Я рассказал о той суровой поре, о том, как делали из сажи и свеклы чернила, как писали перьями, выдранными из петушиных хвостов, на серой оберточной бумаге или на газете между строк, носили по очереди один-единственный на всю школу пионерский галстук, о том, как первым нашим пионерским поручением было: переписать единственный изорванный букварь и подарить переписанные учебники первоклассникам.
Я говорил о том, что незабываемым ощущением, оставшимся с детства, было ощущение голода: нам всегда хотелось есть. Нам даже казалось, что голод это постоянное и нормальное состояние человека. Что так было, так есть и так будет всегда.
— И сейчас, когда с той поры прошло много лет, когда за спиной остались прожитые годы, я с чувством величайшей благодарности вспоминаю своих первых учителей, которые в тяжкую пору войны, в тех холодных, нетопленых классах, сумели воспитать в нас, оборванных деревенских сорванцах, великое чувство — неистребимую любовь к жизни, радость труда, стойкость в преодолении невзгод.

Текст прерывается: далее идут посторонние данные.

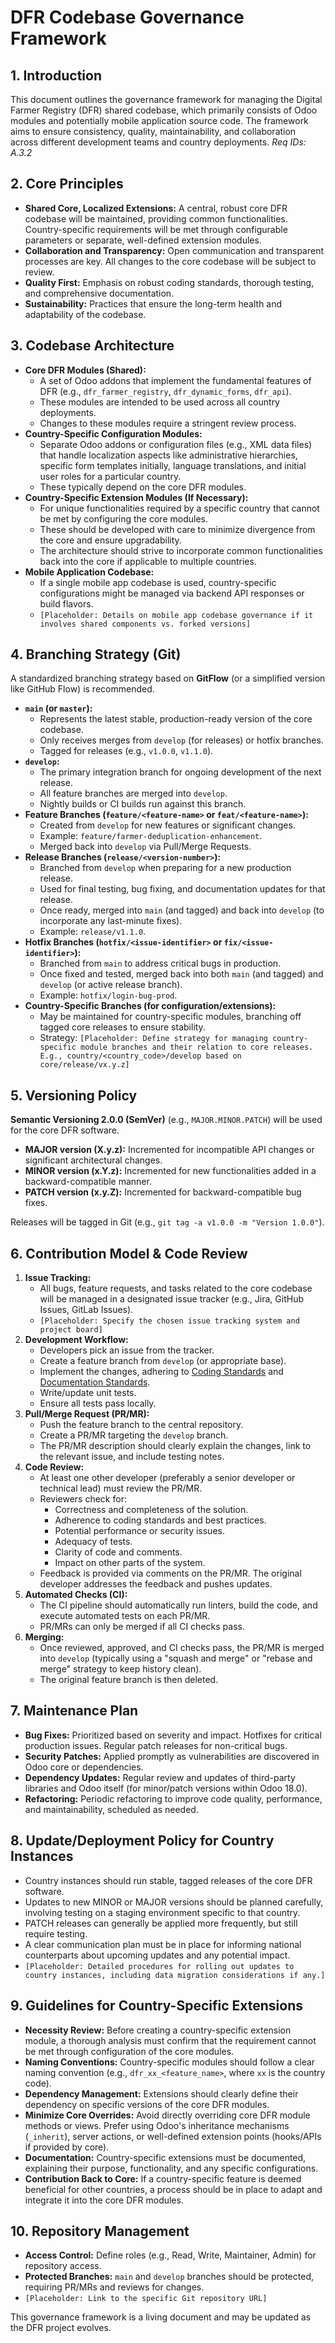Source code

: # DFR Codebase Governance Framework

## 1. Introduction
This document outlines the governance framework for managing the Digital Farmer Registry (DFR) shared codebase, which primarily consists of Odoo modules and potentially mobile application source code. The framework aims to ensure consistency, quality, maintainability, and collaboration across different development teams and country deployments.
*Req IDs: A.3.2*

## 2. Core Principles
*   **Shared Core, Localized Extensions:** A central, robust core DFR codebase will be maintained, providing common functionalities. Country-specific requirements will be met through configurable parameters or separate, well-defined extension modules.
*   **Collaboration and Transparency:** Open communication and transparent processes are key. All changes to the core codebase will be subject to review.
*   **Quality First:** Emphasis on robust coding standards, thorough testing, and comprehensive documentation.
*   **Sustainability:** Practices that ensure the long-term health and adaptability of the codebase.

## 3. Codebase Architecture
*   **Core DFR Modules (Shared):**
    *   A set of Odoo addons that implement the fundamental features of DFR (e.g., `dfr_farmer_registry`, `dfr_dynamic_forms`, `dfr_api`).
    *   These modules are intended to be used across all country deployments.
    *   Changes to these modules require a stringent review process.
*   **Country-Specific Configuration Modules:**
    *   Separate Odoo addons or configuration files (e.g., XML data files) that handle localization aspects like administrative hierarchies, specific form templates initially, language translations, and initial user roles for a particular country.
    *   These typically depend on the core DFR modules.
*   **Country-Specific Extension Modules (If Necessary):**
    *   For unique functionalities required by a specific country that cannot be met by configuring the core modules.
    *   These should be developed with care to minimize divergence from the core and ensure upgradability.
    *   The architecture should strive to incorporate common functionalities back into the core if applicable to multiple countries.
*   **Mobile Application Codebase:**
    *   If a single mobile app codebase is used, country-specific configurations might be managed via backend API responses or build flavors.
    *   `[Placeholder: Details on mobile app codebase governance if it involves shared components vs. forked versions]`

## 4. Branching Strategy (Git)
A standardized branching strategy based on **GitFlow** (or a simplified version like GitHub Flow) is recommended.

*   **`main` (or `master`):**
    *   Represents the latest stable, production-ready version of the core codebase.
    *   Only receives merges from `develop` (for releases) or hotfix branches.
    *   Tagged for releases (e.g., `v1.0.0`, `v1.1.0`).
*   **`develop`:**
    *   The primary integration branch for ongoing development of the next release.
    *   All feature branches are merged into `develop`.
    *   Nightly builds or CI builds run against this branch.
*   **Feature Branches (`feature/<feature-name>` or `feat/<feature-name>`):**
    *   Created from `develop` for new features or significant changes.
    *   Example: `feature/farmer-deduplication-enhancement`.
    *   Merged back into `develop` via Pull/Merge Requests.
*   **Release Branches (`release/<version-number>`):**
    *   Branched from `develop` when preparing for a new production release.
    *   Used for final testing, bug fixing, and documentation updates for that release.
    *   Once ready, merged into `main` (and tagged) and back into `develop` (to incorporate any last-minute fixes).
    *   Example: `release/v1.1.0`.
*   **Hotfix Branches (`hotfix/<issue-identifier>` or `fix/<issue-identifier>`):**
    *   Branched from `main` to address critical bugs in production.
    *   Once fixed and tested, merged back into both `main` (and tagged) and `develop` (or active release branch).
    *   Example: `hotfix/login-bug-prod`.
*   **Country-Specific Branches (for configuration/extensions):**
    *   May be maintained for country-specific modules, branching off tagged core releases to ensure stability.
    *   Strategy: `[Placeholder: Define strategy for managing country-specific module branches and their relation to core releases. E.g., country/<country_code>/develop based on core/release/vx.y.z]`

## 5. Versioning Policy
**Semantic Versioning 2.0.0 (SemVer)** (e.g., `MAJOR.MINOR.PATCH`) will be used for the core DFR software.

*   **MAJOR version (X.y.z):** Incremented for incompatible API changes or significant architectural changes.
*   **MINOR version (x.Y.z):** Incremented for new functionalities added in a backward-compatible manner.
*   **PATCH version (x.y.Z):** Incremented for backward-compatible bug fixes.

Releases will be tagged in Git (e.g., `git tag -a v1.0.0 -m "Version 1.0.0"`).

## 6. Contribution Model & Code Review
1.  **Issue Tracking:**
    *   All bugs, feature requests, and tasks related to the core codebase will be managed in a designated issue tracker (e.g., Jira, GitHub Issues, GitLab Issues).
    *   `[Placeholder: Specify the chosen issue tracking system and project board]`
2.  **Development Workflow:**
    *   Developers pick an issue from the tracker.
    *   Create a feature branch from `develop` (or appropriate base).
    *   Implement the changes, adhering to [Coding Standards](./../standards/coding-standards.md) and [Documentation Standards](./../standards/documentation-standards.md).
    *   Write/update unit tests.
    *   Ensure all tests pass locally.
3.  **Pull/Merge Request (PR/MR):**
    *   Push the feature branch to the central repository.
    *   Create a PR/MR targeting the `develop` branch.
    *   The PR/MR description should clearly explain the changes, link to the relevant issue, and include testing notes.
4.  **Code Review:**
    *   At least one other developer (preferably a senior developer or technical lead) must review the PR/MR.
    *   Reviewers check for:
        *   Correctness and completeness of the solution.
        *   Adherence to coding standards and best practices.
        *   Potential performance or security issues.
        *   Adequacy of tests.
        *   Clarity of code and comments.
        *   Impact on other parts of the system.
    *   Feedback is provided via comments on the PR/MR. The original developer addresses the feedback and pushes updates.
5.  **Automated Checks (CI):**
    *   The CI pipeline should automatically run linters, build the code, and execute automated tests on each PR/MR.
    *   PR/MRs can only be merged if all CI checks pass.
6.  **Merging:**
    *   Once reviewed, approved, and CI checks pass, the PR/MR is merged into `develop` (typically using a "squash and merge" or "rebase and merge" strategy to keep history clean).
    *   The original feature branch is then deleted.

## 7. Maintenance Plan
*   **Bug Fixes:** Prioritized based on severity and impact. Hotfixes for critical production issues. Regular patch releases for non-critical bugs.
*   **Security Patches:** Applied promptly as vulnerabilities are discovered in Odoo core or dependencies.
*   **Dependency Updates:** Regular review and updates of third-party libraries and Odoo itself (for minor/patch versions within Odoo 18.0).
*   **Refactoring:** Periodic refactoring to improve code quality, performance, and maintainability, scheduled as needed.

## 8. Update/Deployment Policy for Country Instances
*   Country instances should run stable, tagged releases of the core DFR software.
*   Updates to new MINOR or MAJOR versions should be planned carefully, involving testing on a staging environment specific to that country.
*   PATCH releases can generally be applied more frequently, but still require testing.
*   A clear communication plan must be in place for informing national counterparts about upcoming updates and any potential impact.
*   `[Placeholder: Detailed procedures for rolling out updates to country instances, including data migration considerations if any.]`

## 9. Guidelines for Country-Specific Extensions
*   **Necessity Review:** Before creating a country-specific extension module, a thorough analysis must confirm that the requirement cannot be met through configuration of the core modules.
*   **Naming Conventions:** Country-specific modules should follow a clear naming convention (e.g., `dfr_xx_<feature_name>`, where `xx` is the country code).
*   **Dependency Management:** Extensions should clearly define their dependency on specific versions of the core DFR modules.
*   **Minimize Core Overrides:** Avoid directly overriding core DFR module methods or views. Prefer using Odoo's inheritance mechanisms (`_inherit`), server actions, or well-defined extension points (hooks/APIs if provided by core).
*   **Documentation:** Country-specific extensions must be documented, explaining their purpose, functionality, and any specific configurations.
*   **Contribution Back to Core:** If a country-specific feature is deemed beneficial for other countries, a process should be in place to adapt and integrate it into the core DFR modules.

## 10. Repository Management
*   **Access Control:** Define roles (e.g., Read, Write, Maintainer, Admin) for repository access.
*   **Protected Branches:** `main` and `develop` branches should be protected, requiring PR/MRs and reviews for changes.
*   `[Placeholder: Link to the specific Git repository URL]`

This governance framework is a living document and may be updated as the DFR project evolves.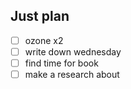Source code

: ## Just plan
- [ ] ozone x2
- [ ] write down wednesday
- [ ] find time for book
- [ ] make a research about
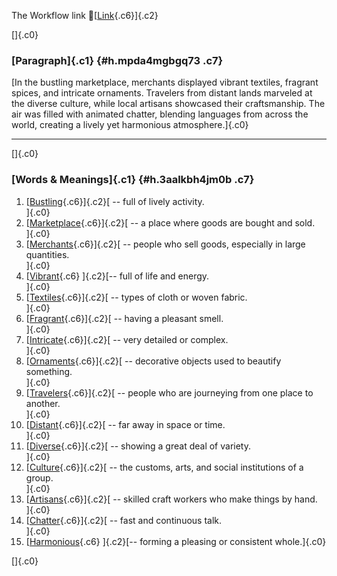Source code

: The Workflow link
👏[[Link](https://www.google.com/url?q=http://www.google.com&sa=D&source=editors&ust=1758867621743117&usg=AOvVaw0W_AE99utUvkszolUdoHOl){.c6}]{.c2}

[]{.c0}

### [Paragraph]{.c1} {#h.mpda4mgbgq73 .c7}

[In the bustling marketplace, merchants displayed vibrant textiles,
fragrant spices, and intricate ornaments. Travelers from distant lands
marveled at the diverse culture, while local artisans showcased their
craftsmanship. The air was filled with animated chatter, blending
languages from across the world, creating a lively yet harmonious
atmosphere.]{.c0}

------------------------------------------------------------------------

[]{.c0}

### [Words & Meanings]{.c1} {#h.3aalkbh4jm0b .c7}

1.  [[Bustling](https://www.google.com/url?q=http://www.google.com&sa=D&source=editors&ust=1758867621743794&usg=AOvVaw2syYfWBza4itQhoFRfKaXj){.c6}]{.c2}[ --
    full of lively activity.\
    ]{.c0}
2.  [[Marketplace](https://www.google.com/url?q=http://www.google.com&sa=D&source=editors&ust=1758867621743946&usg=AOvVaw3msW1v1LFureNi83XmSRYE){.c6}]{.c2}[ --
    a place where goods are bought and sold.\
    ]{.c0}
3.  [[Merchants](https://www.google.com/url?q=http://www.google.com&sa=D&source=editors&ust=1758867621744079&usg=AOvVaw0sP5dQDgte5inCysxaaqC9){.c6}]{.c2}[ --
    people who sell goods, especially in large quantities.\
    ]{.c0}
4.  [[Vibrant](https://www.google.com/url?q=http://www.google.com&sa=D&source=editors&ust=1758867621744249&usg=AOvVaw01paU5pTZvWEk06gpL1bTF){.c6}
    ]{.c2}[-- full of life and energy.\
    ]{.c0}
5.  [[Textiles](https://www.google.com/url?q=http://www.google.com&sa=D&source=editors&ust=1758867621744394&usg=AOvVaw3FMHnMOChqbNIMUocrQEOq){.c6}]{.c2}[ --
    types of cloth or woven fabric.\
    ]{.c0}
6.  [[Fragrant](https://www.google.com/url?q=http://www.google.com&sa=D&source=editors&ust=1758867621744507&usg=AOvVaw2ggAOgseZe5fmwXikodVXV){.c6}]{.c2}[ --
    having a pleasant smell.\
    ]{.c0}
7.  [[Intricate](https://www.google.com/url?q=http://www.google.com&sa=D&source=editors&ust=1758867621744611&usg=AOvVaw1Mvo4N4pr91F5SuqRaToxV){.c6}]{.c2}[ --
    very detailed or complex.\
    ]{.c0}
8.  [[Ornaments](https://www.google.com/url?q=http://www.google.com&sa=D&source=editors&ust=1758867621744766&usg=AOvVaw1qTHH4YeYaFB-RwMXPlK9I){.c6}]{.c2}[ --
    decorative objects used to beautify something.\
    ]{.c0}
9.  [[Travelers](https://www.google.com/url?q=http://www.google.com&sa=D&source=editors&ust=1758867621744925&usg=AOvVaw1_IQmjbawlit7E75cjaLFW){.c6}]{.c2}[ --
    people who are journeying from one place to another.\
    ]{.c0}
10. [[Distant](https://www.google.com/url?q=http://www.google.com&sa=D&source=editors&ust=1758867621745217&usg=AOvVaw24MCZohw930hbn3jb0tJBB){.c6}]{.c2}[ --
    far away in space or time.\
    ]{.c0}
11. [[Diverse](https://www.google.com/url?q=http://www.google.com&sa=D&source=editors&ust=1758867621745352&usg=AOvVaw0Efw6atJav-NKBd4wYOrP4){.c6}]{.c2}[ --
    showing a great deal of variety.\
    ]{.c0}
12. [[Culture](https://www.google.com/url?q=http://www.google.com&sa=D&source=editors&ust=1758867621745489&usg=AOvVaw1XmwRpGkrE3wEHvrgO2XlZ){.c6}]{.c2}[ --
    the customs, arts, and social institutions of a group.\
    ]{.c0}
13. [[Artisans](https://www.google.com/url?q=http://www.google.com&sa=D&source=editors&ust=1758867621745637&usg=AOvVaw3eYmAAZdtNpxsVLcmbsr32){.c6}]{.c2}[ --
    skilled craft workers who make things by hand.\
    ]{.c0}
14. [[Chatter](https://www.google.com/url?q=http://www.google.com&sa=D&source=editors&ust=1758867621745786&usg=AOvVaw23JcItB4LmNrwt8a3BLMOq){.c6}]{.c2}[ --
    fast and continuous talk.\
    ]{.c0}
15. [[Harmonious](https://www.google.com/url?q=http://www.google.com&sa=D&source=editors&ust=1758867621745914&usg=AOvVaw3XkqwGOrE3kv5zmGPyipSK){.c6}
    ]{.c2}[-- forming a pleasing or consistent whole.]{.c0}

[]{.c0}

Многие из учителей уже ушли из жизни. Но всем тем добрым и хорошим, что есть у нас, мы обязаны им. И если после нас на земле останется добрый след, то это и их след, это продолжение их жизни.
В добрых делах они всегда с нами, всегда живы…
Конференция длилась уже четвертый час, пора было бы заканчивать, но лес ребячьих рук не редел. Их интересовало все. Как пишу, ем, что люблю и что ненавижу, что читаю и сколько отдыхаю, знаю ли наизусть Есенина и что я думаю о современной молодежи, как понимаю подвиг, что такое мужество и с чего начинать, чтобы стать смелым и выносливым. Иван то и дело вытирал мне лоб, хмурился, что-то недовольно бурчал себе под нос, всем видом показывал пора кончать.
— А как вы создавали образ Кузнецова? С кого иы его списывали?
— В Донецкой клинике имени Калинина и сейчас работает замечательный человек, хирург Григорий Васильевич Бондарь. Видите, я изменил только фамилию. В основу образа Кузнецова взят он. Хотя, конечно, некоторые черты характера я взял и от других врачей, которых хорошо знаю. В прошлом году Григорий Васильевич был у нас в городе на симпозиуме хирургов. С ним вместе приезжал доктор Стукало. Помните в повести? Григорий Васильевич уже кандидат медицинских наук, на симпозиуме сделал очень интересный доклад. Во время перерыва мы вошли в зал, и я сразу узнал его. Он стоял у окна и курил. Такими глубокими затяжками, с удовольствием и даже с каким-то облегчением выпускал изо рта густое облако дыма. «Григорий Васильевич!» — хотел крикнуть я, но что-то сдавило мне горло, и я не смог выговорить слова. Мы с Ритой отошли в угол, успокоились, потом вручили Татьяне букет цветов, показали дядю, которому надо отдать их. «От кого?» — удивился он, поднял глаза и увидел меня. Потом долго тискал нас с Ритой и Таней в объятиях, что-то расспрашивал, а я стоял молча и смотрел на него широко раскрытыми глазами. Вокруг образовалась толпа, подошел Стукало и объяснил коллегам, что здесь, в Ворошиловграде, хирург Бондарь встретил своего бывшего пациента. Мы долго беседовали с Григорием Васильевичем, я признался ему, что пишу и что написанное, может быть, увидит свет. Доктор был очень рад за нас, восторгался Татьянкой, расспрашивал о житье-бытье, мы уговаривали его пойти к нам в гости, но жесткий регламент симпозиума не позволил ему сделать это. Я верю, что у нас еще будет возможность встретиться с этим замечательным человеком.